Exercise requirements :: Transcribe the closing lines of the listing exactly, starting at the one that contains "- **Input Validation**: Comprehensive" and including the last.

Supplied entries ::
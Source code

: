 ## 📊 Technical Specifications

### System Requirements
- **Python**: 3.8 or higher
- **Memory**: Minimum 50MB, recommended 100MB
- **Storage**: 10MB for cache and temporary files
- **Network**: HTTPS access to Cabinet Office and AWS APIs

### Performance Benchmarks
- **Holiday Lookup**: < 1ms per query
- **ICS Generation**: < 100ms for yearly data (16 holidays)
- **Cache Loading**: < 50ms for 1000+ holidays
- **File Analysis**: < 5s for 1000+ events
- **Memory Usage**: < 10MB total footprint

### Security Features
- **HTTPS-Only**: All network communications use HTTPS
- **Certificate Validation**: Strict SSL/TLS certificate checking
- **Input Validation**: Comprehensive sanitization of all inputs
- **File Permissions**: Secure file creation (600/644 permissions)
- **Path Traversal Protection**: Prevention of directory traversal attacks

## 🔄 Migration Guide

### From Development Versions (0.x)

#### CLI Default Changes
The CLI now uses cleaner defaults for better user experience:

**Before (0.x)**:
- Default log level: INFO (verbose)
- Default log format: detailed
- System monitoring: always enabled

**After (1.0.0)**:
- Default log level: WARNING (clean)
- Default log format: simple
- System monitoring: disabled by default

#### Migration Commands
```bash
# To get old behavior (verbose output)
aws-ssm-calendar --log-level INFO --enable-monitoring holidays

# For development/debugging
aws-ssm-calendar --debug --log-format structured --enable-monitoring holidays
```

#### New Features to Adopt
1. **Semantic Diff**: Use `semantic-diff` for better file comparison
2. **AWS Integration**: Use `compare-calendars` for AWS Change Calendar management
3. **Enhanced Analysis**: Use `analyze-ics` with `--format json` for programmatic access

Final answer ::
- **Input Validation**: Comprehensive sanitization of all inputs
- **File Permissions**: Secure file creation (600/644 permissions)
- **Path Traversal Protection**: Prevention of directory traversal attacks

## 🔄 Migration Guide

### From Development Versions (0.x)

#### CLI Default Changes
The CLI now uses cleaner defaults for better user experience:

**Before (0.x)**:
- Default log level: INFO (verbose)
- Default log format: detailed
- System monitoring: always enabled

**After (1.0.0)**:
- Default log level: WARNING (clean)
- Default log format: simple
- System monitoring: disabled by default

#### Migration Commands
```bash
# To get old behavior (verbose output)
aws-ssm-calendar --log-level INFO --enable-monitoring holidays

# For development/debugging
aws-ssm-calendar --debug --log-format structured --enable-monitoring holidays
```

#### New Features to Adopt
1. **Semantic Diff**: Use `semantic-diff` for better file comparison
2. **AWS Integration**: Use `compare-calendars` for AWS Change Calendar management
3. **Enhanced Analysis**: Use `analyze-ics` with `--format json` for programmatic access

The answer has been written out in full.